REVOLT-ERA HALF-SHEKEL FOUND

Aaron Oppenheim passed along this article about a find in Israel of a half shekel from the first Jewish revolt. Thanks. -Editor

silver half-shekel A 2,000-year-old silver half-shekel bearing the Hebrew inscription Holy Jerusalem has been discovered in the Judean desert, the Israel Antiquities Authority revealed on Tuesday.

The rare coin, dated to 66/67 C.E., the days of the first Jewish revolt against the Romans, was discovered at the entrance to a cave near Ein Gedi. The find was part of a cave survey operation, now in its sixth year, that the IAA is managing in cooperation with the Israeli Heritage Ministry and an archaeology staff officer at the Civil Administration.

Recently, as part of the survey, IAA inspectors had reached a section of a cliff along one of the streams in the Ein Gedi area, and noticed the coin sticking out of the ground at the entrance to one of the cliffside caves.

Yaniv David Levy, a researcher in the IAA's Coin Department, said, You can see an inscription written in unvowelized Hebrew… on this coin from the first year of the rebellion. This may be proof of the process of formulating inscriptions… in later years of the rebellion, the inscription ‘Holy Jerusalem' is written in plene spelling [in which letters normally omitted are present].

He noted also that the Ein Gedi coin features three pomegranates in the center of the coin, a familiar symbol on the Israeli pound, used by the State of Israel until 1980.

A goblet appears on the other side, and above it the Hebrew letter alef is inscribed, indicating the first year of the rebellion, as well as the inscription Hatzi Shekel [half shekel], indicating the value of the coin.

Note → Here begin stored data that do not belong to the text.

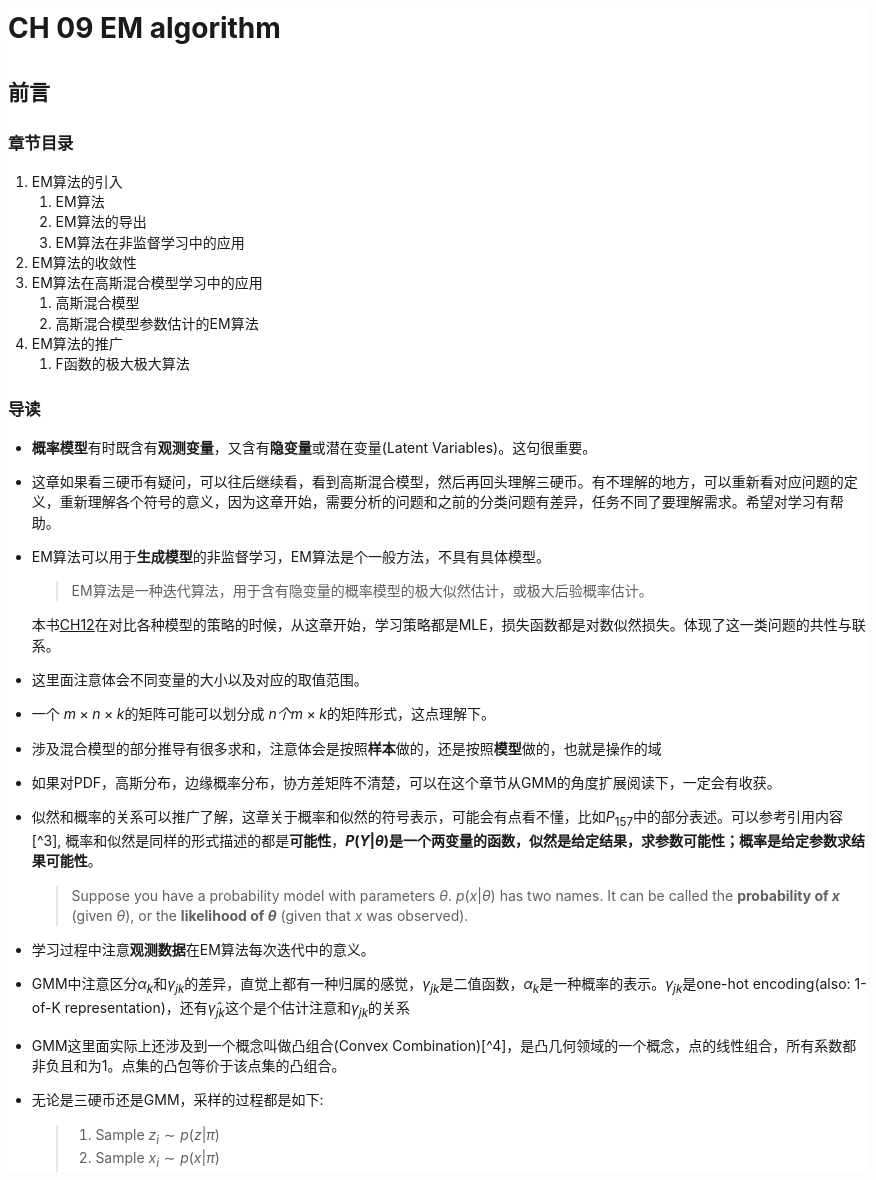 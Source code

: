 # CH 09 EM algorithm

## 前言

### 章节目录

1.  EM算法的引入
    1.  EM算法
    2.  EM算法的导出
    3.  EM算法在非监督学习中的应用
2.  EM算法的收敛性
3.  EM算法在高斯混合模型学习中的应用
    1.  高斯混合模型
    2.  高斯混合模型参数估计的EM算法
4.  EM算法的推广
    1.  F函数的极大极大算法

### 导读

-   **概率模型**有时既含有**观测变量**，又含有**隐变量**或潜在变量(Latent Variables)。这句很重要。

-   这章如果看三硬币有疑问，可以往后继续看，看到高斯混合模型，然后再回头理解三硬币。有不理解的地方，可以重新看对应问题的定义，重新理解各个符号的意义，因为这章开始，需要分析的问题和之前的分类问题有差异，任务不同了要理解需求。希望对学习有帮助。

-   EM算法可以用于**生成模型**的非监督学习，EM算法是个一般方法，不具有具体模型。

    >   EM算法是一种迭代算法，用于含有隐变量的概率模型的极大似然估计，或极大后验概率估计。

    本书[CH12](https://github.com/SmirkCao/Lihang/blob/master/CH12/README.md)在对比各种模型的策略的时候，从这章开始，学习策略都是MLE，损失函数都是对数似然损失。体现了这一类问题的共性与联系。

-   这里面注意体会不同变量的大小以及对应的取值范围。

-   一个 $m\times n \times k$的矩阵可能可以划分成 $n个 m \times k$的矩阵形式，这点理解下。
    
-   涉及混合模型的部分推导有很多求和，注意体会是按照**样本**做的，还是按照**模型**做的，也就是操作的域

-   如果对PDF，高斯分布，边缘概率分布，协方差矩阵不清楚，可以在这个章节从GMM的角度扩展阅读下，一定会有收获。

-   似然和概率的关系可以推广了解，这章关于概率和似然的符号表示，可能会有点看不懂，比如$P_{157}$中的部分表述。可以参考引用内容[^3], 概率和似然是同样的形式描述的都是**可能性**，**$P(Y|\theta)$是一个两变量的函数，似然是给定结果，求参数可能性；概率是给定参数求结果可能性**。

    >   Suppose you have a probability model with parameters $\theta$. $p(x|\theta)$ has two names. It can be called the **probability of $x$** (given $\theta$), or the **likelihood of $\theta$** (given that $x$ was observed).

-   学习过程中注意**观测数据**在EM算法每次迭代中的意义。

-   GMM中注意区分$\alpha_k$和$\gamma_{jk}$的差异，直觉上都有一种归属的感觉，$\gamma_{jk}$是二值函数，$\alpha_k$是一种概率的表示。$\gamma_{jk}$是one-hot encoding(also: 1-of-K representation)，还有$\hat\gamma_{jk}$这个是个估计注意和$\gamma_{jk}$的关系

-   GMM这里面实际上还涉及到一个概念叫做凸组合(Convex Combination)[^4]，是凸几何领域的一个概念，点的线性组合，所有系数都非负且和为1。点集的凸包等价于该点集的凸组合。

-   无论是三硬币还是GMM，采样的过程都是如下:

    >   1.  Sample $z_i \sim p(z|\pi)$
    >   2.  Sample $x_i \sim p(x|\pi)$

The goblet was a symbol typical of the coins used by the Jewish population in the late Second Temple period. These coins were minted in values ??of shekel and half shekel during the first rebellion against the Romans, which took place in the Land of Israel from 66 to 70 C.E. This rebellion ended in the destruction of the Second Temple in Jerusalem.

To read the complete article, see:
Rare Great Revolt-era half-shekel found in Judean desert (https://www.jns.org/israel-news/archaeology/23/7/26/305658/)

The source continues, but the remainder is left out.